Stored data entries:
^^^^^^^^^^^^^^^^
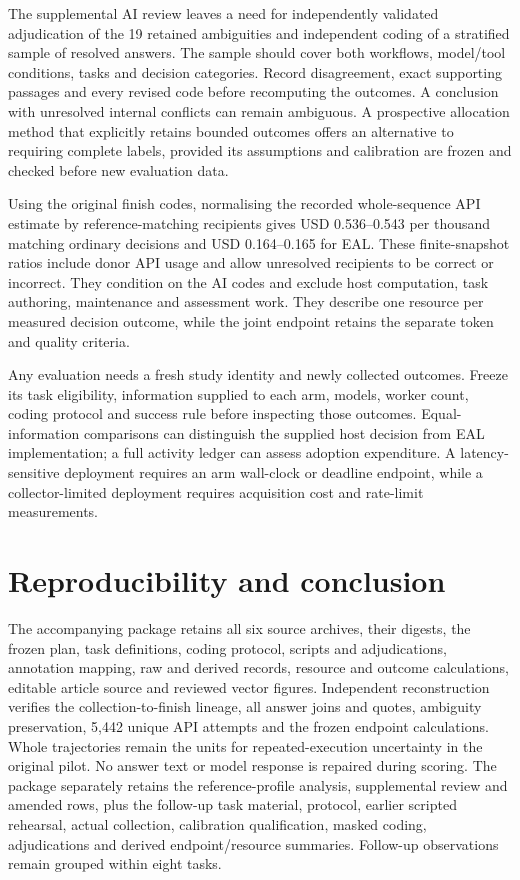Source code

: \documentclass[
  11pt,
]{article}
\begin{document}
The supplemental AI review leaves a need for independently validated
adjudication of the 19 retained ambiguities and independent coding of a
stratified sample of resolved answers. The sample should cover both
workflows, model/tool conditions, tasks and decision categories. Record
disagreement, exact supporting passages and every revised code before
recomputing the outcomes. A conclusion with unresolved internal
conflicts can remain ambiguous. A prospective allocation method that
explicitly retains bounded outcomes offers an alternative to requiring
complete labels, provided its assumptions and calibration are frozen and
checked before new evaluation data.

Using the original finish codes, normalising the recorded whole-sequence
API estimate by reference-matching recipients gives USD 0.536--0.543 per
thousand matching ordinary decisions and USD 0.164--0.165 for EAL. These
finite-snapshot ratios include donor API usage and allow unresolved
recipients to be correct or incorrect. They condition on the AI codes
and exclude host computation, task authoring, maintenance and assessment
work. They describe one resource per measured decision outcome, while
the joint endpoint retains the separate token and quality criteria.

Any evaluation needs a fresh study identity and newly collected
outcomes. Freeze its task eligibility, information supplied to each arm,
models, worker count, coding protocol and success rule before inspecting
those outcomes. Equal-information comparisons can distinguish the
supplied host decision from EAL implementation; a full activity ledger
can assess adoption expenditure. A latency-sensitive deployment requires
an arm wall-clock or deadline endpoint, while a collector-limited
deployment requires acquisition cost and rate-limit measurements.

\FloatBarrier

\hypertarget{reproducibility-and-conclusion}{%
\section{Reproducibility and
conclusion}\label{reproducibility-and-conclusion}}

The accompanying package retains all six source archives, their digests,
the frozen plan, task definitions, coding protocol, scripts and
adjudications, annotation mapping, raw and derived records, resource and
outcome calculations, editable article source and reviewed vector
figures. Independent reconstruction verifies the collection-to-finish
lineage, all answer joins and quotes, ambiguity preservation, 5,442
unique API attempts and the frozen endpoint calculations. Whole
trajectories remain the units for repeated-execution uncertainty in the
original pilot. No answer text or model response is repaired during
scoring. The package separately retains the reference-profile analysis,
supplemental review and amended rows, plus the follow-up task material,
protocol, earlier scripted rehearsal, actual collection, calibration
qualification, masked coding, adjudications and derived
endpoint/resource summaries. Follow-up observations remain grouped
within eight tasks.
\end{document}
^^^^^^^^^^^^^^^^
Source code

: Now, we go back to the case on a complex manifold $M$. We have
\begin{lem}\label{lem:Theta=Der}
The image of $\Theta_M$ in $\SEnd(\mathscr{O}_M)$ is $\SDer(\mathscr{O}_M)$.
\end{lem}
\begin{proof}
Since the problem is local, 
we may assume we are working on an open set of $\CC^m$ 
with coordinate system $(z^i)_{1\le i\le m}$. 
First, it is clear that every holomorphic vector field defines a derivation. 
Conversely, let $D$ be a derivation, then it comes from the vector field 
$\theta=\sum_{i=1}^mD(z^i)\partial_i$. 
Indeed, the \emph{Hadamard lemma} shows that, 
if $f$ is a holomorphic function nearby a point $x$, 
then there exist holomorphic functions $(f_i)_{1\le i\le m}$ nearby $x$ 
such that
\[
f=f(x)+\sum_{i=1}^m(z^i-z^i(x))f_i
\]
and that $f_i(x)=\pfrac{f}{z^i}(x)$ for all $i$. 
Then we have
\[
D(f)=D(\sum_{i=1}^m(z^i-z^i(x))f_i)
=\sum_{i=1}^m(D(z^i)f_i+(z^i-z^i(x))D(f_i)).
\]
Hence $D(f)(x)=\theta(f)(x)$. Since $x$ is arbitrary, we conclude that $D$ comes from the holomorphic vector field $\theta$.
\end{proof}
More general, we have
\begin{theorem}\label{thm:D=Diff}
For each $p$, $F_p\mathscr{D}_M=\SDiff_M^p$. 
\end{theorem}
^^^^^^^^^^^^^^^^
What you give back should be only the lines of the records above, starting at the line with "disagreement, exact supporting" and ending at the line with "adjudications, annotation mapping, raw", restated word for word.

* EXERCISE SOLUTION *
disagreement, exact supporting passages and every revised code before
recomputing the outcomes. A conclusion with unresolved internal
conflicts can remain ambiguous. A prospective allocation method that
explicitly retains bounded outcomes offers an alternative to requiring
complete labels, provided its assumptions and calibration are frozen and
checked before new evaluation data.

Using the original finish codes, normalising the recorded whole-sequence
API estimate by reference-matching recipients gives USD 0.536--0.543 per
thousand matching ordinary decisions and USD 0.164--0.165 for EAL. These
finite-snapshot ratios include donor API usage and allow unresolved
recipients to be correct or incorrect. They condition on the AI codes
and exclude host computation, task authoring, maintenance and assessment
work. They describe one resource per measured decision outcome, while
the joint endpoint retains the separate token and quality criteria.

Any evaluation needs a fresh study identity and newly collected
outcomes. Freeze its task eligibility, information supplied to each arm,
models, worker count, coding protocol and success rule before inspecting
those outcomes. Equal-information comparisons can distinguish the
supplied host decision from EAL implementation; a full activity ledger
can assess adoption expenditure. A latency-sensitive deployment requires
an arm wall-clock or deadline endpoint, while a collector-limited
deployment requires acquisition cost and rate-limit measurements.

\FloatBarrier

\hypertarget{reproducibility-and-conclusion}{%
\section{Reproducibility and
conclusion}\label{reproducibility-and-conclusion}}

The accompanying package retains all six source archives, their digests,
the frozen plan, task definitions, coding protocol, scripts and
adjudications, annotation mapping, raw and derived records, resource and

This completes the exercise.